When the Israelites saw that they had been rescued from Pharaoh’s army at the sea, they sang out with gratitude:
|“This is my God, and I will enshrine Him; My father’s God, I will exalt Him.” (Ex. 15:2)|
Is the repetition in this line from Shirat Hayam (the ‘Song at the Sea’) merely poetic? Or is there a deeper significance to the two halves of the verse?
Although not apparent in translation, the verse uses two different names of God. The first half of the verse uses the name 'El', while the second half uses 'Elokim'. What is the significance of each name? How do they specifically relate to the desire to ‘enshrine’ and ‘exalt’ God?
The song, Rav Kook explained, refers to two types of love for God. The first is an innate love and appreciation for God as our Creator and Provider. God, the Source of all life, sustains us every moment of our lives. All things are inherently drawn to their source, and this love for God comes naturally, like the innate feelings of love and respect for one’s parents.
This natural love of God corresponds to the Divine name 'El'. The word 'El' is in the singular, reflecting an appreciation for God as the only true power and the ultimate reality of the universe.
A second, higher form of love for God is acquired through thoughtful contemplation of God’s rule of the universe. As we uncover God’s guiding hand in history, and recognize the underlying Divine providence in the world, we experience this higher, contemplative love. This love corresponds to the name 'Elokim' — in the plural — referring to the myriad causes and forces that God utilizes to govern the universe.
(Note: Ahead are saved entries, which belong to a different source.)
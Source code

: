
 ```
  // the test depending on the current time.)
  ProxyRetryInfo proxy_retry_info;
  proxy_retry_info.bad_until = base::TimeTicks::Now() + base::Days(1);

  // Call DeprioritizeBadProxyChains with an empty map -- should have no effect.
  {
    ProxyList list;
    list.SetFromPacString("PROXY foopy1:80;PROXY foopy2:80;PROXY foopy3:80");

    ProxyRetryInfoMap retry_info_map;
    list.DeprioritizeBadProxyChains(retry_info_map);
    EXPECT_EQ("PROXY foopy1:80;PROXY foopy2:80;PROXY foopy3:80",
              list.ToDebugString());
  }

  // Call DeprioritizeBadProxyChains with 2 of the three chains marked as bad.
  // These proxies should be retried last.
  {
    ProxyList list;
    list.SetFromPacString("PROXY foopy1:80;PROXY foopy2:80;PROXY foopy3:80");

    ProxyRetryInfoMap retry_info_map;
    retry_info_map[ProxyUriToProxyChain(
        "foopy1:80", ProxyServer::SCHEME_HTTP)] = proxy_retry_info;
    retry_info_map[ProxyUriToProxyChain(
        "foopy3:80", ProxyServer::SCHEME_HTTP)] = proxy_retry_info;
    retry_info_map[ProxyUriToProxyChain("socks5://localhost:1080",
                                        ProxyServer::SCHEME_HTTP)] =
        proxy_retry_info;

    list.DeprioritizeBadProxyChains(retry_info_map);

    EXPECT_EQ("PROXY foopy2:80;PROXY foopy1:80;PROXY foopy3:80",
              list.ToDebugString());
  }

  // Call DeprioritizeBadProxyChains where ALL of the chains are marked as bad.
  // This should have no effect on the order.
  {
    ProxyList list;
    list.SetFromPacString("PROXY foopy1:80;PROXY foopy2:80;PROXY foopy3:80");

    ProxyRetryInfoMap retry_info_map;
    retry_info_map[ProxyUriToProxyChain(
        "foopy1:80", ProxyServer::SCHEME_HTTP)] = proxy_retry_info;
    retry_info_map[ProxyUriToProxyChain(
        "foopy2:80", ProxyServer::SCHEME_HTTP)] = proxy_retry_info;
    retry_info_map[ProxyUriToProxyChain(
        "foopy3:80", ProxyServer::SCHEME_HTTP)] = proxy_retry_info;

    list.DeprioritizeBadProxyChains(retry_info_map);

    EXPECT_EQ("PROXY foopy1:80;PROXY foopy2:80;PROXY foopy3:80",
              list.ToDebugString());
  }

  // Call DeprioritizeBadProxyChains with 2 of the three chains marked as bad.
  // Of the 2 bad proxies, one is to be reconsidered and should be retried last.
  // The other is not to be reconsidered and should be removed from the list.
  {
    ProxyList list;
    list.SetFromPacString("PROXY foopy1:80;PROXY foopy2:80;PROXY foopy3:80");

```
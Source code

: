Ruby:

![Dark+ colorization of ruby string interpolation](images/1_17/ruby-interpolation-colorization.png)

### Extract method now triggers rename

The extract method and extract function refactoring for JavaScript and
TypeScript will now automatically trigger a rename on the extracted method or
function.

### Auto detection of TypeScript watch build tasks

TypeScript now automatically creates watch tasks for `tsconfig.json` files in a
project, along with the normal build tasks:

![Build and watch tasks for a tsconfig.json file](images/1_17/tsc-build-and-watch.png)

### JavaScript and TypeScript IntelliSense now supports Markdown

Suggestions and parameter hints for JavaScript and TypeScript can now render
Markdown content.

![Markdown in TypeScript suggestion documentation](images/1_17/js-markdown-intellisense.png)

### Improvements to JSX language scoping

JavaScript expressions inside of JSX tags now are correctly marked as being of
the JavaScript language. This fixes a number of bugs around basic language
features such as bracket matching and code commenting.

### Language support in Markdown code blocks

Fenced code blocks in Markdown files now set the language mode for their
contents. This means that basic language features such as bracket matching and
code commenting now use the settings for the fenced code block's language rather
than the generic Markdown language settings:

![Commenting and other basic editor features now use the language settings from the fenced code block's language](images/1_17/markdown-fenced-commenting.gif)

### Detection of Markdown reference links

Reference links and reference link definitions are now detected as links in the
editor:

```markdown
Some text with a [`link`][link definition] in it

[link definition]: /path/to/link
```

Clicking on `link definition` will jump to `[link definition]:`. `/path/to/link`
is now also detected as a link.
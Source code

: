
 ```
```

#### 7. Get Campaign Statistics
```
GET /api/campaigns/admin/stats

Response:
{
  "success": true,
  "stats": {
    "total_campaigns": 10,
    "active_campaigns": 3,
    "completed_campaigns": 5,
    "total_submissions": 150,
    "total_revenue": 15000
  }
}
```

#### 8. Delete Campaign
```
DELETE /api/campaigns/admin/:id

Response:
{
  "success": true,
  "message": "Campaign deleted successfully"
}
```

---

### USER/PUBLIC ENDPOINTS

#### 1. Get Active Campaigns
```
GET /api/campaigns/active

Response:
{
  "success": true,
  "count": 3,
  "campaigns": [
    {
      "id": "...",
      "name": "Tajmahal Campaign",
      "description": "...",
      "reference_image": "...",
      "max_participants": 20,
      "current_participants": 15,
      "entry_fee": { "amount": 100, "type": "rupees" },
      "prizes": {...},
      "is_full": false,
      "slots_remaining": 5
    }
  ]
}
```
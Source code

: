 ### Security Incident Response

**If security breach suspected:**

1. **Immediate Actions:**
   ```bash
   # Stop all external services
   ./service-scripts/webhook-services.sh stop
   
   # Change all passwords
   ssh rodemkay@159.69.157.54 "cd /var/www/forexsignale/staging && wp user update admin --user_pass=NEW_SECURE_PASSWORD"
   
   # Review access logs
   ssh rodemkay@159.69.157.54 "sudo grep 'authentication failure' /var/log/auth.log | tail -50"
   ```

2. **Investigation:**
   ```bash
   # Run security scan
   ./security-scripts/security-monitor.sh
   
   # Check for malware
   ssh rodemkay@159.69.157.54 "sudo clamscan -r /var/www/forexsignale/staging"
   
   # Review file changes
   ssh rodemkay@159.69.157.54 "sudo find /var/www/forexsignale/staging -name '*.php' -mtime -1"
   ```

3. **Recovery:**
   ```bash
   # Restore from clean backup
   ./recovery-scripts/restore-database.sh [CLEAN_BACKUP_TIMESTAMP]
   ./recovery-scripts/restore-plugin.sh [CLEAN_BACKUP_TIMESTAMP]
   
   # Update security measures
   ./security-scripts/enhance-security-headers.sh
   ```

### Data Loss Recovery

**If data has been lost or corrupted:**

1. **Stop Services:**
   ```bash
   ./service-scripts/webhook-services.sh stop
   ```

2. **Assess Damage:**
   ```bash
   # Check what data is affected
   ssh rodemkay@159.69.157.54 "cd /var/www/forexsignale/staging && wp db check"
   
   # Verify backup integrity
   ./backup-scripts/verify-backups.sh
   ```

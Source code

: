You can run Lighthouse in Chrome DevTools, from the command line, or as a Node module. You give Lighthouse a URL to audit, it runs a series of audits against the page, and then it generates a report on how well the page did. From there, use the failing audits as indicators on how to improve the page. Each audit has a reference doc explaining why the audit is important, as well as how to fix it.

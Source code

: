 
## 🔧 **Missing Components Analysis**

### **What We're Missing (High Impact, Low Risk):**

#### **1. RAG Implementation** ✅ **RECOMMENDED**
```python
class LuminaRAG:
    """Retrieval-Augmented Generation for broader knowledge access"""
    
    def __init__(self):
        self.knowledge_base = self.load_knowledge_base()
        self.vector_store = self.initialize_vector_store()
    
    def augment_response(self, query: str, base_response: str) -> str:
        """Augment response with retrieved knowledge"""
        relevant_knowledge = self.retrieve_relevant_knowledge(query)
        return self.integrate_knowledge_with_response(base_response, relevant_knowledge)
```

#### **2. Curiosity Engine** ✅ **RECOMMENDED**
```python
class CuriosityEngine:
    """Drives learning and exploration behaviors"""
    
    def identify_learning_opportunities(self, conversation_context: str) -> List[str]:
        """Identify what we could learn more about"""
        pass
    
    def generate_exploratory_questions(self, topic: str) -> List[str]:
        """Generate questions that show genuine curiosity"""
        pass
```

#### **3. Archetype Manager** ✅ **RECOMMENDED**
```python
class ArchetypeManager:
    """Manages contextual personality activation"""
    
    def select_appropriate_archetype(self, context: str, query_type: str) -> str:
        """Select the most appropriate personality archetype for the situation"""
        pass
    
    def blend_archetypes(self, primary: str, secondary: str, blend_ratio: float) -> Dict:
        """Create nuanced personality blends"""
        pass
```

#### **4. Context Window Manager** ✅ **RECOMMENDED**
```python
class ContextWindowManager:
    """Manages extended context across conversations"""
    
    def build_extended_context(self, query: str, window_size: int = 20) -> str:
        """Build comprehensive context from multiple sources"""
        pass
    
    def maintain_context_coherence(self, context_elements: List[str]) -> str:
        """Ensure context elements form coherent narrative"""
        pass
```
These two types of love differ in their constancy. The natural love of God as our Creator should be a constant and unwavering emotion, like love and respect for one’s parents. But the elevated love, the product of contemplation and introspection, is nearly impossible to sustain continually, due to life’s many distractions.
Regarding the innate love of God, the verse speaks of enshrining God. With this natural emotion, we can create a permanent place — an emotional shrine — for God in our hearts. “This is my God, and I will enshrine Him.”
The higher, contemplative love, on the other hand, does not benefit from this level of constancy. One should always strive for an ever-deeper appreciation and awe of God. This is our spiritual goal, achieved by utilizing our faculties of wisdom and insight. Regarding this form of love, it is appropriate to speak about exalting God, indicating an emotion that is the product of concentrated effort. “My father’s God, I will exalt Him.”